* [ASSIGNMENT]: What is needed is an exact copy of the data below, pictures excluded.
[[ INFORMATION SUPPLIED open ]]
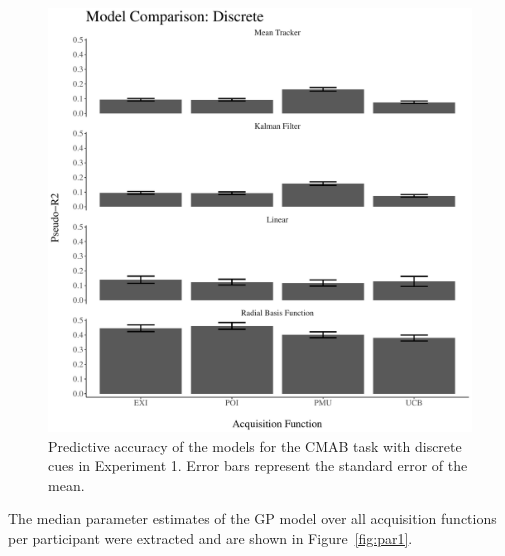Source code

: \documentclass[a4paper,natbib]{apa6}
\begin{document}
%
\begin{figure}[ht!]
\centering
\includegraphics[scale=0.55]{modelcomparison1.pdf}
\caption{Predictive accuracy of the models for the CMAB task with discrete cues in Experiment 1. Error bars represent the standard error of the mean.}
\label{fig:results1}
\end{figure}
%
The median parameter estimates of the GP model over all acquisition functions per participant were extracted and are shown in Figure~\ref{fig:par1}. 
%
\end{document}
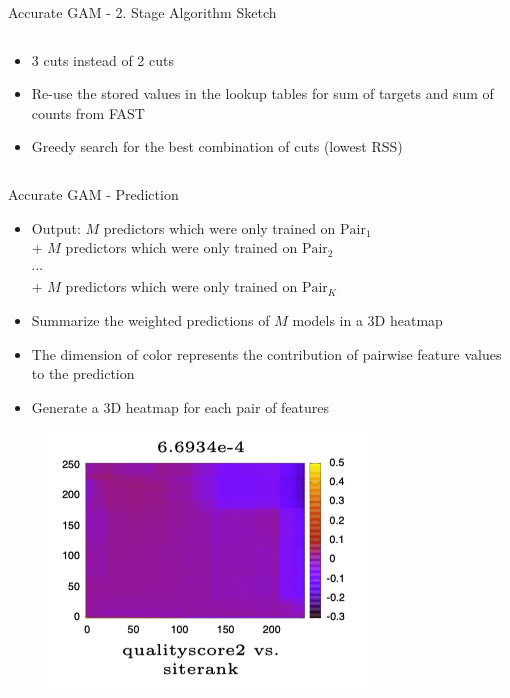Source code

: \documentclass[11pt,compress,t,notes=noshow, aspectratio=169, xcolor=table]{beamer}
\begin{document}
\begin{frame}{Accurate GAM - 2. Stage Algorithm Sketch}
\begin{columns}[T, totalwidth=\textwidth]
\begin{column}{0.7\textwidth}
\begin{itemize}
            $\leadsto$Replace the shallow tree ensembles used in Intelligible GAM with a tree-like predictor (similar to FAST)
            \item 3 cuts instead of 2 cuts
            \item Re-use the stored values in the lookup tables for sum of targets and sum of counts from FAST
            \item Greedy search for the best combination of cuts (lowest RSS)
        \end{itemize}
    \end{column}
\end{columns}

\end{frame}

\begin{frame}{Accurate GAM - Prediction}
\begin{itemize}
    \item Output: $M$ predictors which were only trained on $\text{Pair}_1$ \\
    \qquad\;\; + $M$ predictors which were only trained on $\text{Pair}_2$ \\
    \qquad\;\; $\cdots$ \\
    \qquad\;\; + $M$ predictors which were only trained on $\text{Pair}_K$
    \item Summarize the weighted predictions of $M$ models in a 3D heatmap
    \item The dimension of color represents the contribution of pairwise feature values to the prediction
    \item Generate a 3D heatmap for each pair of features
\end{itemize}

\begin{figure}    
    \includegraphics[width=0.4\linewidth]
    {figure/3D Heatmap.png}
    \label{fig:3D Heatmap}
\end{figure}

\end{frame}
\end{document}
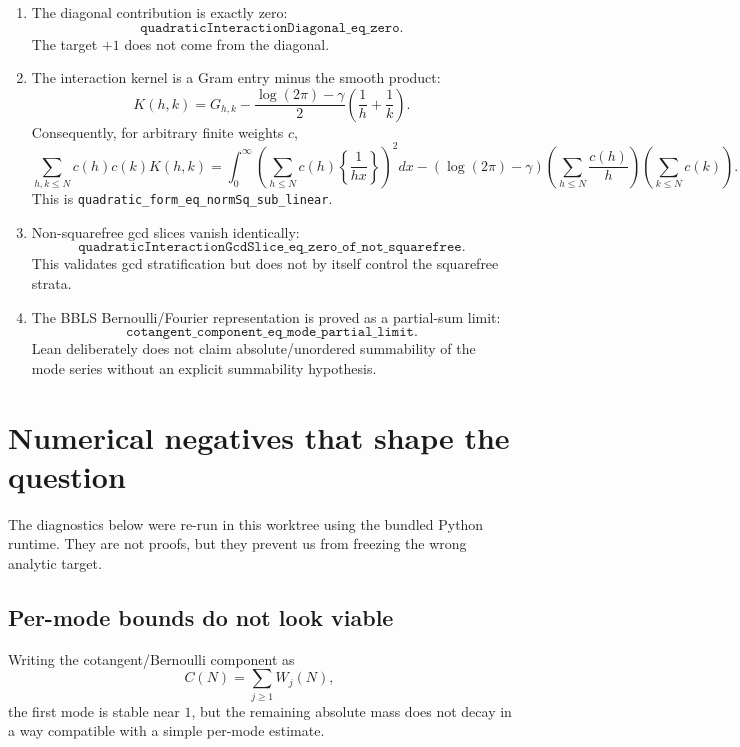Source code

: \documentclass[11pt]{article}
\newcommand{\fract}[1]{\left\{#1\right\}}
\begin{document}
\begin{enumerate}[label=\textbf{R\arabic*.},leftmargin=2.2em]
  \item The diagonal contribution is exactly zero:
  \[
    \texttt{quadraticInteractionDiagonal\_eq\_zero}.
  \]
  The target $+1$ does not come from the diagonal.

  \item The interaction kernel is a Gram entry minus the smooth product:
  \[
    K(h,k)
    =
    G_{h,k}
    -
    \frac{\log(2\pi)-\gamma}{2}
    \left(\frac1h+\frac1k\right).
    \tag{4}
  \]
  Consequently, for arbitrary finite weights $c$,
  \[
  \sum_{h,k\le N}c(h)c(k)K(h,k)
  =
  \int_0^\infty
  \left(
    \sum_{h\le N}c(h)\fract{\frac1{hx}}
  \right)^2dx
  -
  (\log(2\pi)-\gamma)
  \left(\sum_{h\le N}\frac{c(h)}h\right)
  \left(\sum_{k\le N}c(k)\right).
  \tag{5}
  \]
  This is
  \texttt{quadratic\_form\_eq\_normSq\_sub\_linear}.

  \item Non-squarefree gcd slices vanish identically:
  \[
    \texttt{quadraticInteractionGcdSlice\_eq\_zero\_of\_not\_squarefree}.
  \]
  This validates gcd stratification but does not by itself control the
  squarefree strata.

  \item The BBLS Bernoulli/Fourier representation is proved as a partial-sum
  limit:
  \[
    \texttt{cotangent\_component\_eq\_mode\_partial\_limit}.
  \]
  Lean deliberately does not claim absolute/unordered summability of the mode
  series without an explicit summability hypothesis.
\end{enumerate}

\section{Numerical negatives that shape the question}

The diagnostics below were re-run in this worktree using the bundled Python
runtime.  They are not proofs, but they prevent us from freezing the wrong
analytic target.

\subsection{Per-mode bounds do not look viable}

Writing the cotangent/Bernoulli component as
\[
  C(N)=\sum_{j\ge1}W_j(N),
\]
the first mode is stable near $1$, but the remaining absolute mass does not
decay in a way compatible with a simple per-mode estimate.
\end{document}
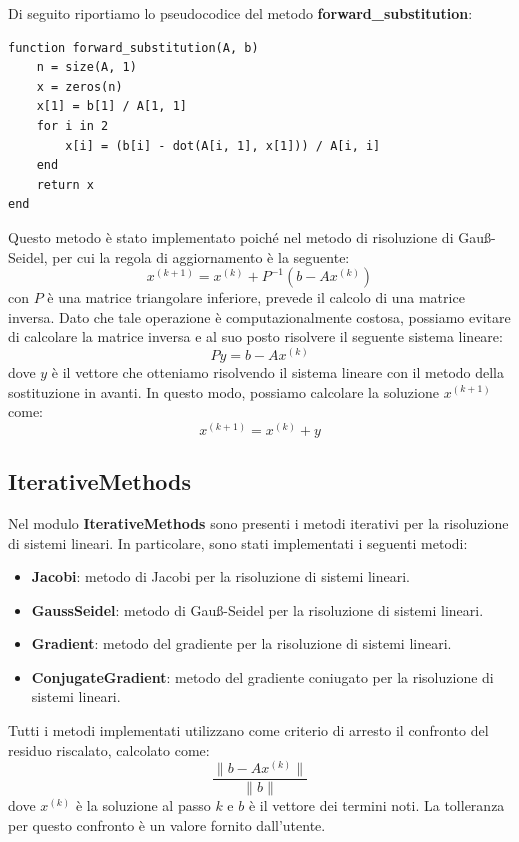 Di seguito riportiamo lo pseudocodice del metodo \textbf{forward\_substitution}:
\begin{verbatim}
function forward_substitution(A, b)
    n = size(A, 1)
    x = zeros(n)
    x[1] = b[1] / A[1, 1]
    for i in 2
        x[i] = (b[i] - dot(A[i, 1], x[1])) / A[i, i]
    end
    return x
end
\end{verbatim}
Questo metodo è stato implementato poiché nel metodo di risoluzione di Gauß-Seidel,
per cui la regola di aggiornamento è la seguente:
\begin{equation}
    x^{(k+1)} = x^{(k)} + P^{-1}(b - Ax^{(k)})
\end{equation}
con $P$ è una matrice triangolare inferiore, prevede il calcolo di una matrice
inversa. Dato che tale operazione è computazionalmente costosa, possiamo evitare
di calcolare la matrice inversa e al suo posto risolvere il seguente sistema
lineare:
\begin{equation}
    Py = b - Ax^{(k)}
\end{equation}
dove $y$ è il vettore che otteniamo risolvendo il sistema lineare con il metodo
della sostituzione in avanti. In questo modo, possiamo calcolare la soluzione
$x^{(k+1)}$ come:
\begin{equation}
    x^{(k+1)} = x^{(k)} + y
\end{equation}
\subsection{IterativeMethods}
Nel modulo \textbf{IterativeMethods} sono presenti i metodi iterativi per la
risoluzione di sistemi lineari. In particolare, sono stati implementati i seguenti
metodi:
\begin{itemize}
    \item \textbf{Jacobi}: metodo di Jacobi per la risoluzione di sistemi lineari.
    \item \textbf{GaussSeidel}: metodo di Gauß-Seidel per la risoluzione di
          sistemi lineari.
    \item \textbf{Gradient}: metodo del gradiente per la risoluzione di sistemi
          lineari.
    \item \textbf{ConjugateGradient}: metodo del gradiente coniugato per la
          risoluzione di sistemi lineari.
\end{itemize}

Tutti i metodi implementati utilizzano come criterio di arresto il confronto del
residuo riscalato, calcolato come:
\begin{equation}
    \frac{\|b - Ax^{(k)}\|}{\|b\|}
\end{equation}
dove $x^{(k)}$ è la soluzione al passo $k$ e $b$ è il vettore dei termini noti.
La tolleranza per questo confronto è un valore fornito dall'utente.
[[ INFORMATION SUPPLIED closed ]]
* [OUTPUT FOR THIS TASK]:
Source code

: \documentclass[a4paper,natbib]{apa6}
\begin{document}
%
\begin{figure}[ht!]
\centering
\includegraphics[scale=0.55]{modelcomparison1.pdf}
\caption{Predictive accuracy of the models for the CMAB task with discrete cues in Experiment 1. Error bars represent the standard error of the mean.}
\label{fig:results1}
\end{figure}
%
The median parameter estimates of the GP model over all acquisition functions per participant were extracted and are shown in Figure~\ref{fig:par1}. 
%
\end{document}
Source code

: \documentclass[11pt,compress,t,notes=noshow, aspectratio=169, xcolor=table]{beamer}
\begin{document}
\begin{frame}{Accurate GAM - 2. Stage Algorithm Sketch}
\begin{columns}[T, totalwidth=\textwidth]
\begin{column}{0.7\textwidth}
\begin{itemize}
            $\leadsto$Replace the shallow tree ensembles used in Intelligible GAM with a tree-like predictor (similar to FAST)
            \item 3 cuts instead of 2 cuts
            \item Re-use the stored values in the lookup tables for sum of targets and sum of counts from FAST
            \item Greedy search for the best combination of cuts (lowest RSS)
        \end{itemize}
    \end{column}
\end{columns}

\end{frame}

\begin{frame}{Accurate GAM - Prediction}
\begin{itemize}
    \item Output: $M$ predictors which were only trained on $\text{Pair}_1$ \\
    \qquad\;\; + $M$ predictors which were only trained on $\text{Pair}_2$ \\
    \qquad\;\; $\cdots$ \\
    \qquad\;\; + $M$ predictors which were only trained on $\text{Pair}_K$
    \item Summarize the weighted predictions of $M$ models in a 3D heatmap
    \item The dimension of color represents the contribution of pairwise feature values to the prediction
    \item Generate a 3D heatmap for each pair of features
\end{itemize}

\begin{figure}    
    \includegraphics[width=0.4\linewidth]
    {figure/3D Heatmap.png}
    \label{fig:3D Heatmap}
\end{figure}

\end{frame}
\end{document}
Source code

: \documentclass[11pt]{article}
\newcommand{\fract}[1]{\left\{#1\right\}}
\begin{document}
\begin{enumerate}[label=\textbf{R\arabic*.},leftmargin=2.2em]
  \item The diagonal contribution is exactly zero:
  \[
    \texttt{quadraticInteractionDiagonal\_eq\_zero}.
  \]
  The target $+1$ does not come from the diagonal.

  \item The interaction kernel is a Gram entry minus the smooth product:
  \[
    K(h,k)
    =
    G_{h,k}
    -
    \frac{\log(2\pi)-\gamma}{2}
    \left(\frac1h+\frac1k\right).
    \tag{4}
  \]
  Consequently, for arbitrary finite weights $c$,
  \[
  \sum_{h,k\le N}c(h)c(k)K(h,k)
  =
  \int_0^\infty
  \left(
    \sum_{h\le N}c(h)\fract{\frac1{hx}}
  \right)^2dx
  -
  (\log(2\pi)-\gamma)
  \left(\sum_{h\le N}\frac{c(h)}h\right)
  \left(\sum_{k\le N}c(k)\right).
  \tag{5}
  \]
  This is
  \texttt{quadratic\_form\_eq\_normSq\_sub\_linear}.

  \item Non-squarefree gcd slices vanish identically:
  \[
    \texttt{quadraticInteractionGcdSlice\_eq\_zero\_of\_not\_squarefree}.
  \]
  This validates gcd stratification but does not by itself control the
  squarefree strata.

  \item The BBLS Bernoulli/Fourier representation is proved as a partial-sum
  limit:
  \[
    \texttt{cotangent\_component\_eq\_mode\_partial\_limit}.
  \]
  Lean deliberately does not claim absolute/unordered summability of the mode
  series without an explicit summability hypothesis.
\end{enumerate}

\section{Numerical negatives that shape the question}

The diagnostics below were re-run in this worktree using the bundled Python
runtime.  They are not proofs, but they prevent us from freezing the wrong
analytic target.

\subsection{Per-mode bounds do not look viable}

Writing the cotangent/Bernoulli component as
\[
  C(N)=\sum_{j\ge1}W_j(N),
\]
the first mode is stable near $1$, but the remaining absolute mass does not
decay in a way compatible with a simple per-mode estimate.
\end{document}
 Di seguito riportiamo lo pseudocodice del metodo \textbf{forward\_substitution}:
\begin{verbatim}
function forward_substitution(A, b)
    n = size(A, 1)
    x = zeros(n)
    x[1] = b[1] / A[1, 1]
    for i in 2
        x[i] = (b[i] - dot(A[i, 1], x[1])) / A[i, i]
    end
    return x
end
\end{verbatim}
Questo metodo è stato implementato poiché nel metodo di risoluzione di Gauß-Seidel,
per cui la regola di aggiornamento è la seguente:
\begin{equation}
    x^{(k+1)} = x^{(k)} + P^{-1}(b - Ax^{(k)})
\end{equation}
con $P$ è una matrice triangolare inferiore, prevede il calcolo di una matrice
inversa. Dato che tale operazione è computazionalmente costosa, possiamo evitare
di calcolare la matrice inversa e al suo posto risolvere il seguente sistema
lineare:
\begin{equation}
    Py = b - Ax^{(k)}
\end{equation}
dove $y$ è il vettore che otteniamo risolvendo il sistema lineare con il metodo
della sostituzione in avanti. In questo modo, possiamo calcolare la soluzione
$x^{(k+1)}$ come:
\begin{equation}
    x^{(k+1)} = x^{(k)} + y
\end{equation}
\subsection{IterativeMethods}
Nel modulo \textbf{IterativeMethods} sono presenti i metodi iterativi per la
risoluzione di sistemi lineari. In particolare, sono stati implementati i seguenti
metodi:
\begin{itemize}
    \item \textbf{Jacobi}: metodo di Jacobi per la risoluzione di sistemi lineari.
    \item \textbf{GaussSeidel}: metodo di Gauß-Seidel per la risoluzione di
          sistemi lineari.
    \item \textbf{Gradient}: metodo del gradiente per la risoluzione di sistemi
          lineari.
    \item \textbf{ConjugateGradient}: metodo del gradiente coniugato per la
          risoluzione di sistemi lineari.
\end{itemize}

Tutti i metodi implementati utilizzano come criterio di arresto il confronto del
residuo riscalato, calcolato come:
\begin{equation}
    \frac{\|b - Ax^{(k)}\|}{\|b\|}
\end{equation}
dove $x^{(k)}$ è la soluzione al passo $k$ e $b$ è il vettore dei termini noti.
La tolleranza per questo confronto è un valore fornito dall'utente.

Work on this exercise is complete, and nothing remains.